Auto manufacturers have spent decades streamlining their supply chains, using their muscle over parts makers to reduce their own costs by carrying little inventory and relying on suppliers to deliver components “just in time.” But car makers are finding they can’t dictate terms in the same way to the chip industry with its far-broader customer base, particularly now that chip demand is booming globally among a swath of industries. Car makers blame the shortage on tier-one parts suppliers, which generally do most of the chip buying. The shortage will drive the global auto industry to produce nearly 700,000 fewer cars than planned for the first three months of 2021. Auto makers including VW, Ford and GM, have furloughed tens of thousands of workers.

The car-chip pain is partly a self-inflicted wound that traces to the pandemic’s early days, writes The Wall Street Journal (Feb. 13-14, 2021). When the global economy went into stasis, preparations for future car production halted. Auto-parts suppliers reduced orders for electronics, betting that large volumes wouldn’t be needed well into the future.

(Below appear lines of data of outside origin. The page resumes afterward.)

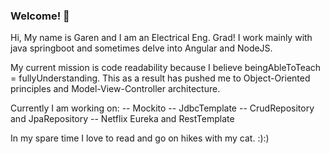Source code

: ### Welcome! 👋

Hi, My name is Garen and I am an Electrical Eng. Grad! I work mainly with java springboot and sometimes delve into Angular and NodeJS. 

My current mission is code readability because I believe beingAbleToTeach = fullyUnderstanding. This as a result has pushed me to Object-Oriented principles and Model-View-Controller architecture.

Currently I am working on:
-- Mockito 
-- JdbcTemplate
-- CrudRepository and JpaRepository 
-- Netflix Eureka and RestTemplate

In my spare time I love to read and go on hikes with my cat. :):)

<!--
**garengh4/garengh4** is a ✨ _special_ ✨ repository because its `README.md` (this file) appears on your GitHub profile.

Here are some ideas to get you started:

- 🔭 I’m currently working on ...
- 🌱 I’m currently learning ...
- 👯 I’m looking to collaborate on ...
- 🤔 I’m looking for help with ...
- 💬 Ask me about ...
- 📫 How to reach me: ...
- 😄 Pronouns: ...
- ⚡ Fun fact: ...
-->
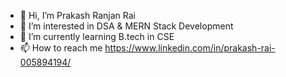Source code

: - 👋 Hi, I’m Prakash Ranjan Rai
- 👀 I’m interested in DSA & MERN Stack Development
- 🌱 I’m currently learning B.tech in CSE
- 📫 How to reach me https://www.linkedin.com/in/prakash-rai-005894194/

<!---
prakash912/prakash912 is a ✨ special ✨ repository because its `README.md` (this file) appears on your GitHub profile.
You can click the Preview link to take a look at your changes.
--->

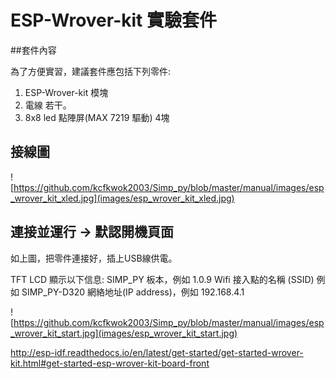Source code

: # ESP-Wrover-kit 實驗套件

##套件內容

為了方便實習，建議套件應包括下列零件:

1. ESP-Wrover-kit 模塊
2. 電線 若干。
3. 8x8 led 點陣屏(MAX 7219 驅動) 4塊

## 接線圖

![https://github.com/kcfkwok2003/Simp_py/blob/master/manual/images/esp_wrover_kit_xled.jpg](images/esp_wrover_kit_xled.jpg)

## 連接並運行  -> 默認開機頁面

如上圖，把零件連接好，插上USB線供電。

TFT LCD 顯示以下信息:
SIMP_PY     板本，例如 1.0.9
Wifi 接入點的名稱 (SSID) 例如 SIMP_PY-D320
網絡地址(IP address)，例如 192.168.4.1

![https://github.com/kcfkwok2003/Simp_py/blob/master/manual/images/esp_wrover_kit_start.jpg](images/esp_wrover_kit_start.jpg)

http://esp-idf.readthedocs.io/en/latest/get-started/get-started-wrover-kit.html#get-started-esp-wrover-kit-board-front





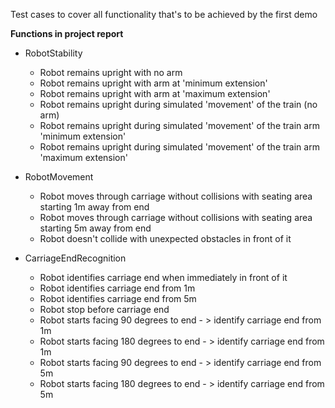 Test cases to cover all functionality that's to be achieved by the first demo


**Functions in project report**

* RobotStability
  * Robot remains upright with no arm
  * Robot remains upright with arm at 'minimum extension'
  * Robot remains upright with arm at 'maximum extension'
  * Robot remains upright during simulated 'movement' of the train (no arm)
  * Robot remains upright during simulated 'movement' of the train arm 'minimum extension'
  * Robot remains upright during simulated 'movement' of the train arm 'maximum extension' 

* RobotMovement
  * Robot moves through carriage without collisions with seating area starting 1m away from end
  * Robot moves through carriage without collisions with seating area starting 5m away from end
  * Robot doesn't collide with unexpected obstacles in front of it
 
* CarriageEndRecognition
  * Robot identifies carriage end when immediately in front of it
  * Robot identifies carriage end from 1m 
  * Robot identifies carriage end from 5m
  * Robot stop before carriage end
  * Robot starts facing 90 degrees to end - > identify carriage end from 1m
  * Robot starts facing 180 degrees to end - > identify carriage end from 1m
  * Robot starts facing 90 degrees to end - > identify carriage end from 5m
  * Robot starts facing 180 degrees to end - > identify carriage end from 5m

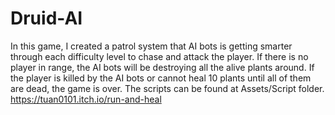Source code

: # Druid-AI
In this game, I created a patrol system that AI bots is getting smarter through each difficulty level to chase and attack the player. If there is no player in range, the AI bots will be destroying all the alive plants around. If the player is killed by the AI bots or cannot heal 10 plants until all of them are dead, the game is over.
The scripts can be found at Assets/Script folder.
https://tuan0101.itch.io/run-and-heal
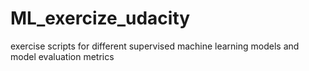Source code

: # ML_exercize_udacity
exercise scripts for different supervised machine learning models and model evaluation metrics

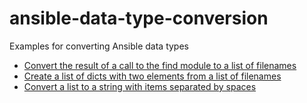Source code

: # ansible-data-type-conversion
Examples for converting Ansible data types

- [Convert the result of a call to the find module to a list of filenames](https://github.com/berndfinger/ansible-data-type-conversion/blob/main/find-result-to-list-of-filenames.md)
- [Create a list of dicts with two elements from a list of filenames](https://github.com/berndfinger/ansible-data-type-conversion/blob/main/create-list-of-dicts-from-list-of-filenames.md)
- [Convert a list to a string with items separated by spaces](https://github.com/berndfinger/ansible-data-type-conversion/blob/main/list-to-space-separated-string.md)
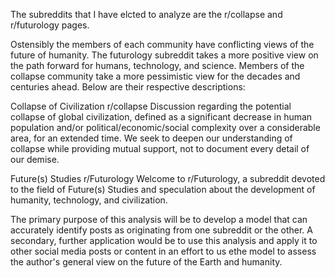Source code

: The subreddits that I have elcted to analyze are the r/collapse and r/futurology pages.

Ostensibly the members of each community have conflicting views of the future of humanity. The futurology subreddit takes a more positive view on the path forward for humans, technology, and science. Members of the collapse community take a more pessimistic view for the decades and centuries ahead. Below are their respective descriptions:

Collapse of Civilization
r/collapse
Discussion regarding the potential collapse of global civilization, defined as a significant decrease in human population and/or political/economic/social complexity over a considerable area, for an extended time. We seek to deepen our understanding of collapse while providing mutual support, not to document every detail of our demise.


Future(s) Studies
r/Futurology
Welcome to r/Futurology, a subreddit devoted to the field of Future(s) Studies and speculation about the development of humanity, technology, and civilization.


The primary purpose of this analysis will be to develop a model that can accurately identify posts as originating from one subreddit or the other. A secondary, further application would be to use this analysis and apply it to other social media posts or content in an effort to us ethe model to assess the author's general view on the future of the Earth and humanity.

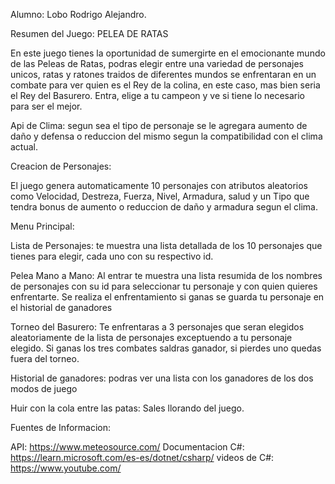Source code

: Alumno: Lobo Rodrigo Alejandro.

Resumen del Juego: PELEA DE RATAS

En este juego tienes la oportunidad de sumergirte en el emocionante mundo de las 
Peleas de Ratas, podras elegir entre una variedad de personajes unicos, ratas y 
ratones traidos de diferentes mundos se enfrentaran en un combate para ver 
quien es el Rey de la colina, en este caso, mas bien seria el Rey del Basurero.
Entra, elige a tu campeon y ve si tiene lo necesario para ser el mejor.

Api de Clima: segun sea el tipo de personaje se le agregara aumento de daño y defensa o
reduccion del mismo segun la compatibilidad con el clima actual.

Creacion de Personajes:

El juego genera automaticamente 10 personajes con atributos aleatorios como 
Velocidad, Destreza, Fuerza, Nivel, Armadura, salud y un Tipo que tendra bonus de 
aumento o reduccion de daño y armadura segun el clima.

Menu Principal:

Lista de Personajes: te muestra una lista detallada de los 10 personajes que 
tienes para elegir, cada uno con su respectivo id.

Pelea Mano a Mano: Al entrar te muestra una lista resumida de los nombres de 
personajes con su id para seleccionar tu personaje y con quien quieres 
enfrentarte. Se realiza el enfrentamiento si ganas se guarda tu personaje en el 
historial de ganadores 

Torneo del Basurero: Te enfrentaras a 3 personajes que seran elegidos 
aleatoriamente de la lista de personajes exceptuendo a tu personaje elegido. Si 
ganas los tres combates saldras ganador, si pierdes uno quedas fuera del torneo.

Historial de ganadores: podras ver una lista con los ganadores de los dos modos 
de juego

Huir con la cola entre las patas: Sales llorando del juego.

Fuentes de Informacion:

API: https://www.meteosource.com/
Documentacion C#: https://learn.microsoft.com/es-es/dotnet/csharp/
videos de C#: https://www.youtube.com/
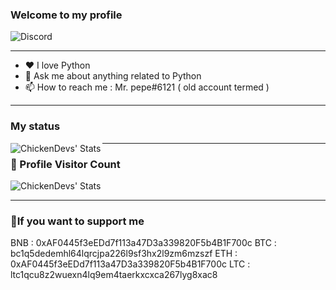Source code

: ### Welcome to my **profile** 

![Discord](https://discord.c99.nl/widget/theme-1/1090115429327982643.png)

---

- ❤ I love Python 
- 💬 Ask me about anything related to Python
- 📫 How to reach me : Mr. pepe#6121 ( old account termed ) 

---

### My status

<img align="left" alt="ChickenDevs' Stats" src="https://github-readme-stats.vercel.app/api?username=Fadi002&count_private=true&show_icons=true&theme=radical">

---
### 📍 Profile Visitor Count
<img align="left" alt="ChickenDevs' Stats" src="https://profile-counter.glitch.me/Fadi002/count.svg">
<br>

---

### 💸If you want to support me

BNB : 0xAF0445f3eEDd7f113a47D3a339820F5b4B1F700c
BTC : bc1q5dedemhl64lqrcjpa226l9sf3hx2l9zm6mzszf
ETH : 0xAF0445f3eEDd7f113a47D3a339820F5b4B1F700c 
LTC : ltc1qcu8z2wuexn4lq9em4taerkxcxca267lyg8xac8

Chip makers chose not to stockpile parts and wait for car makers’ orders—a decision made easier by surging demand from sales of laptops, servers, smartphones, video game consoles, 5G networks, and other electronics. The harsh reality is that these other products have have a much, much higher rate of return than making chips for cars. Plus only one chipmaker, Taiwanese TSMC, produces about 70% of the units used in the world’s autos.
Still, the car industry largely operated as if electronics suppliers were at its mercy. Normally, when they are calling on their suppliers, everyone is excited about the large volumes. But it must be compared to the billions of smartphones and PCs that are being sold. Unlike with some other parts, said a chip maker exec, referring to the auto makers, “They don’t know how the sausage gets made at the bottom.”
Classroom discussion questions:
1. What is meant by the quote at the end of the blog?
2. Table 11.3 (page 450) in your Heizer/Render/Munson text lists 10 supply chain risks. Which, if any, apply in this case?